Well she wasn’t! She was angry. Angry that he’d taken advantage of getting involved in the production to say whatever he liked, while at the same time effectively silencing her.
She lifted her chin and gave him a cold stare.
Onstage, he was reaching inside his baggy shirt and drawing out a half loaf of bread. ‘Times are hard,’ he said. ‘And if it is hard for me, with youth and strength on my side, I can only imagine how hard it must be for you. I only wish I had more to give you than a share of my last crust,’ he said, tearing the bread in two and holding out a portion to Nellie.
‘Isn’t it clever,’ she heard Benson remark to Simson, ‘the way the young ones have adapted the story to fit present company?’
Very clever. Each of the three to perform so far had used the play to show an aspect of themselves. But at least her brothers hadn’t attempted to make themselves out to be heroes. At least they’d had the ability to laugh at themselves.
Stephens, who was sitting immediately behind the upper servants, tapped Benson on
the shoulder. ‘Hush up,’ he growled. ‘Or we’ll miss what’s coming next.’
Benson went red in the face at the temerity of the footman’s remark. But he hushed up anyway. Nobody argued with Stephens when he got that look on his face.
Because Julia had been distracted by the altercation between Benson and Stephens, she was as startled as anyone else by the flash of flame, and the plume of smoke which suddenly enveloped the two actors on the woodland set. But she did see what went on behind its cover. Winifred and Electra dashed up, threw a spangled shawl over Nellie’s shoulders and clipped on a pair of gossamer wings, while she tore off her fake nose and wart. When the smoke cleared, everyone applauded Nellie’s transformation from hideous witch to beautiful fairy creature.
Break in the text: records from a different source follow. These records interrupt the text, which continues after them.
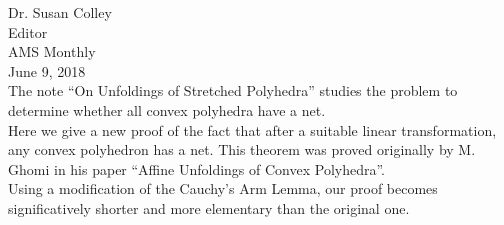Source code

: \documentclass[openright, 12pt]{book}
\begin{document}
Dr. Susan Colley\\
Editor\\
AMS Monthly\\

\noindent June 9, 2018\\

\noindent The note ``On Unfoldings of Stretched Polyhedra'' studies the problem to determine whether all convex polyhedra have a net.\\

Here we give a new proof of the fact that after a suitable linear transformation, any convex polyhedron has a net. This theorem was proved originally by M. Ghomi in his paper ``Affine Unfoldings of Convex Polyhedra''.\\


Using a modification of the Cauchy's Arm Lemma, our proof becomes significatively shorter and more elementary than the original one.\\
\end{document}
Nellie waited for the applause to die away before speaking.
‘Because you were willing to share what little you have,’ she said, ‘I shall give you the reward you deserve. What is your heart’s desire?’
Julia’s heart thumped thickly in her chest.
Alec scratched his chin. Looked pensive. ‘Well, all I’ve ever wanted is a ship of my own.’
Julia flinched. She couldn’t help it. He was clearly using the play to convey the message that he couldn’t wait to get back to sea. He’d warned her it would happen, and that when he went they would be glad to see the back of each other.
And she’d said she would be far more relieved to see him go than he would be to leave.
She had been wrong. While he clearly couldn’t wait to shake the dust of Ness Hall from his shoes, she was going to miss him terribly. Miss what they’d had to start with anyway. Miss what they could have had if only things hadn’t gone so horribly wrong.
‘Go,’ said Nellie, ‘to the forest, and dig about the roots of the lemon trees. It is amongst them that you will find the means to obtain your heart’s desire.’
The orchestra stuck up a chord, Nellie threw back her head, and launched into a rendition of the song which she managed to get into every production in which she’d appeared that year. At first, Julia couldn’t see that it had anything to do with the current play. But then she grudgingly admitted that it was about staying true when appearances changed, and Nellie had appeared first in the guise of an old crone, and then a beautiful fairy princess, and that only Alec hadn’t treated her any differently whatever she’d looked like.